La vraie portée de l’arrêt de la Cour constitutionnelle sur les droits d’auteur en matière fiscale

La Cour constitutionnelle a rendu un arrêt du 16 mai 2024, qui rejette deux recours en annulation introduits par des contribuables contre les dispositions de la loi du 26 décembre 2022 par lesquelles le législateur a limité le champ d’application du régime fiscal des droits d’auteur.

Le motif de ce rejet est que la Cour considère que le législateur pouvait, sans enfreindre la Constitution, décider que les titulaires de droits intellectuels sur des programmes informatiques ne pourraient plus bénéficier du régime fiscal plus avantageux réservé aux bénéficiaires de droits d’auteur.

Elle en déduit dès lors qu’il n’y a pas eu de discrimination à leur égard.

Dans la mesure où la Cour constitutionnelle a décidé que, s’il faut interpréter la loi comme excluant les bénéficiaires de programmes informatiques du régime des droits d’auteur, il n’y a pas de violation de la Constitution, il s’agit d’une décision qui s’impose à tous.

Le rôle de la Cour constitutionnelle est en effet de vérifier la conformité des normes à la Constitution, et rien d’autre.

Le pouvoir de la Cour constitutionnelle s’arrête toutefois là.

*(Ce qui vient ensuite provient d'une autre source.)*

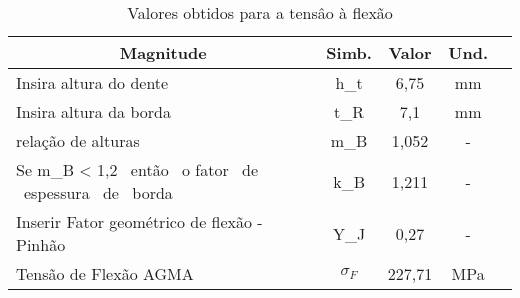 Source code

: \begin{table}
\centering
\caption{\label{tab:5} Valores obtidos para a tensâo à flexão}
\begin{tabular}{l c c c c}
\hline
\multicolumn{1}{c}{\textbf{Magnitude}}           & \textbf{Simb.} & \textbf{Valor} & \textbf{Und.} \\ \hline
Insira altura do dente                           & h_t             & 6,75           & mm            \\
Insira altura da borda                           & t_R             & 7,1            & mm            \\
relação de alturas                               & m_B             & 1,052          & -             \\
Se m_B < 1,2 \ então \ o fator \ de \ espessura \ de \ borda & k_B             & 1,211          & -             \\
Inserir Fator geométrico de flexão - Pinhão      & Y_J             & 0,27           & -             \\
Tensão de Flexão AGMA                            & $\sigma_F$       & 227,71         & MPa     \\ \hline     
\end{tabular}
\end{table}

Lorsque la Cour fait une interprétation d’une disposition légale, elle peut donc décider que, dans cette interprétation, un texte légal viole ou ne viole pas la Constitution.

En revanche, l’interprétation que fait la Cour constitutionnelle d’une disposition légale ne s’impose pas aux Cours et tribunaux de l’ordre judiciaire. Ceux-ci ne doivent respecter le point de vue de la Cour constitutionnelle que dans le cadre du pouvoir exclusif de celle-ci, qui est le contrôle de la constitutionnalité des lois.

Typhanie Afschrift

Avocate fiscaliste, professeure ordinaire à l’ULB

En d’autres termes, les Cours et tribunaux, depuis les Chambres fiscales des tribunaux de première instance jusqu’à la Cour de cassation ont parfaitement le droit d’interpréter les dispositions de la loi du 26 décembre 2022 d’une autre manière que l’a fait la Cour constitutionnelle.

Ces tribunaux restent libres de considérer que, même sous l’empire de la nouvelle loi, les bénéficiaires de droits sur des programmes informatiques peuvent encore bénéficier du régime plus avantageux des droits d’auteur.

Une telle interprétation, donc différente de celle de la Cour constitutionnelle est d’autant plus vraisemblable que les arguments retenus par la Cour constitutionnelle dans l’interprétation qu’elle a choisie sont loin d’être décisifs : ils se limitent à l’analyse des travaux parlementaires, c’est-à-dire essentiellement de l’exposé des motifs contenant le point de vue du ministre, et ce sans tenir compte de la règle fondamentale suivant laquelle on ne peut recourir aux travaux préparatoires que dans l’obscurité de la loi.

Contrairement à ce qui semble avoir été dit dans les premières réactions à cet arrêt, la controverse sur l’applicabilité du régime des droits d’auteur en matière de programmes informatiques est donc loin d’être résolue.